なぜリゾ婚を選んだのか ハワイ3人旅@美佳の場合

美佳は結婚を控えた陽子に誘われて、ハワイに3人で旅行することになった。もう一人の亜美とは、高校卒業以来、久しぶりに話をする。陽子はなぜ私と亜美を誘ったのだろうか?戸惑いながらも美佳は、ホテルのベランダで亜美と話し始めた。

目次

ワイキキの夜景を見ながら

「ねえ、なんで私を誘ってくれたの?」

「え? 3人で行こうと陽子と話したんだよ?」

 亜美はふーんという顔をして、また窓の外を見た。
嘘をついたと思っていない。

3人目と誘った子の予定が合わなくなって、もう一人はどうしようと陽子にきいたところ、
「亜美でいいんじゃない?」と答えたからだ。

高校時代はお互いよく知っていたのだが、大学に入ってから私は亜美と会うことはめったになくなった。

陽子とは就職してからも年に数回は食事をしていたのだが、亜美とは高校を卒業してから会っていない。

正確に言うと、就職の少し前に中学校の同窓会があって、3人とも出席した。
そこで陽子と亜美は話をしていたらしいが、私は亜美を見かけはしたけど声をかけなかったのだ。

「美佳も亜美もベランダで、なにしてんの?」
陽子がドアを開けて、私たちの間に割り込んできた。

「え? ほ、ほら、ワイキキの夜景がきれいだから眺めていたんだよ」

 私の声は少しうわずっていなかっただろうか。

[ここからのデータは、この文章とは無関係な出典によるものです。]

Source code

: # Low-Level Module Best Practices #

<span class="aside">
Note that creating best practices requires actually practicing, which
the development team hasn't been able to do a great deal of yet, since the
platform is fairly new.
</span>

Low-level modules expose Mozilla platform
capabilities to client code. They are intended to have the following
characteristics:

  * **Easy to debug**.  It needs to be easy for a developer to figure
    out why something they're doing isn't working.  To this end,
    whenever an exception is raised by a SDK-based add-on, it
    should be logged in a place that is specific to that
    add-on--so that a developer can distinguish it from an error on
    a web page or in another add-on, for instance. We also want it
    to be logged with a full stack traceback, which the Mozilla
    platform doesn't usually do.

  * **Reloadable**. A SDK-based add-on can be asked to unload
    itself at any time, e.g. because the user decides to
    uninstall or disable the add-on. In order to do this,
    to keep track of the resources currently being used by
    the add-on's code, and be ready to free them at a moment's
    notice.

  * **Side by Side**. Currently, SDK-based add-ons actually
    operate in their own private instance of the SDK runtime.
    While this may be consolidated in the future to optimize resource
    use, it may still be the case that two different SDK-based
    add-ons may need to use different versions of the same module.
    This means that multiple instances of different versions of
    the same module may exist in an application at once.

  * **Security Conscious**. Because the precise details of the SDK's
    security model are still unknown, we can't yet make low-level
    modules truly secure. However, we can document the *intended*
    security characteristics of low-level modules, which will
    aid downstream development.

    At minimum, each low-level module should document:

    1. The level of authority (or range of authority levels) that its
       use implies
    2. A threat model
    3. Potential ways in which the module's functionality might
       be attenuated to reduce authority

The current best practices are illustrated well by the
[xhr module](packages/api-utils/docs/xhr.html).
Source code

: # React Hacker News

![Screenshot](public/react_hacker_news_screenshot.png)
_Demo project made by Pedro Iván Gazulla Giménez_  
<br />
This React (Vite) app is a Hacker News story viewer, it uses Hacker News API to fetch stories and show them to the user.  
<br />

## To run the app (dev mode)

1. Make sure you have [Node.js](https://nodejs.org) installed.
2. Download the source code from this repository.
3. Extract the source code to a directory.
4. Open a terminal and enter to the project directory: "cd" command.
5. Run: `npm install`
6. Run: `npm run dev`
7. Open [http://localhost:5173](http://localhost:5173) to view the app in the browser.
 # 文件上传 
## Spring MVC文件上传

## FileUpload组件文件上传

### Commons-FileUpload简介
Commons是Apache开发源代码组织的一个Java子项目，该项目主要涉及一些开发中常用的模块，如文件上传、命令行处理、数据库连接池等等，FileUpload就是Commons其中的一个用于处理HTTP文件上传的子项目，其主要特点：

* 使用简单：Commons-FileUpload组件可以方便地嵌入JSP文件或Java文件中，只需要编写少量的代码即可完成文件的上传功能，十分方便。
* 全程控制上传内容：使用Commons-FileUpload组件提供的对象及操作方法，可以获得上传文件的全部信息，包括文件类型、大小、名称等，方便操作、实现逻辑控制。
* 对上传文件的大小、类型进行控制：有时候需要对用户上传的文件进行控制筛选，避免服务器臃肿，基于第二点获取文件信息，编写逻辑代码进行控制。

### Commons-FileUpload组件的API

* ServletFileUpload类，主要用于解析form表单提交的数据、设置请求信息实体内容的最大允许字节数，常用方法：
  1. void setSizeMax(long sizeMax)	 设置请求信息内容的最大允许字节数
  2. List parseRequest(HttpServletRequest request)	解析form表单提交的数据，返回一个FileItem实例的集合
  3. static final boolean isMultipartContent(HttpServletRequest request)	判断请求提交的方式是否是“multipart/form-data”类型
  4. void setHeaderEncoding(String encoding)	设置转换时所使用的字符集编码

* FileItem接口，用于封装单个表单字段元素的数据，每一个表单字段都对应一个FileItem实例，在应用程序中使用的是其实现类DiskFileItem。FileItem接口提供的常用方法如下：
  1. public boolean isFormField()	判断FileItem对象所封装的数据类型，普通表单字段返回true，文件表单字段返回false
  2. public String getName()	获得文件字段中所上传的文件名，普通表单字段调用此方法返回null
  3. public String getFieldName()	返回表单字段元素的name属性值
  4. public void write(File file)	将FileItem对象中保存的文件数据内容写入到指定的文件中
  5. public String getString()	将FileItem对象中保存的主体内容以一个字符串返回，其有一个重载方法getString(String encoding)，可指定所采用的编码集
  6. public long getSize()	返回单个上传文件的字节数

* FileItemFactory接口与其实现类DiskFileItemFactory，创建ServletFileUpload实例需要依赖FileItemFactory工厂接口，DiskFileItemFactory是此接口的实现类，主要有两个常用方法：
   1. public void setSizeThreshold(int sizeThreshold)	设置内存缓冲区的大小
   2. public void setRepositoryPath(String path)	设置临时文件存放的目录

陽子は周りの空気を気にしないところがある。

でも、明るくあっけらかんとしているので、みんなに好かれている。それが、私が陽子といまでもときどき会う一番の理由でもある。

「ほんとだ! ホテルがビーチのすぐそばにあるから、海岸もすごーく明るいね。ああ、やっぱり来てよかった!」

「そうだね」

 陽子のはしゃいだ言葉に、先に答えたのは亜美だった。
亜美の顔をそっと盗み見ると、笑っているように感じた。

少しほっとする。

それから数分の間、3人とも黙って煌びやかな海を見ていた。
「ねえ、陽子が結婚する彼って、どんな人なの?

 私の突然の質問に、陽子は「えー、フツーの人だよ」と、笑いながら話してくれた。
「ネット広告の代理店に勤めていて、2つ上なの。ちょっと太っているけど優しい人。こないだもさ」

 そして二人で居酒屋に行ったときのエピソードを教えてくれた。

何でも陽子の好きなものを頼んでいいよというので、白子の唐揚げを頼んだら、本当は白子は苦手なのに、顔に出さないで半分食べたんだそうだ。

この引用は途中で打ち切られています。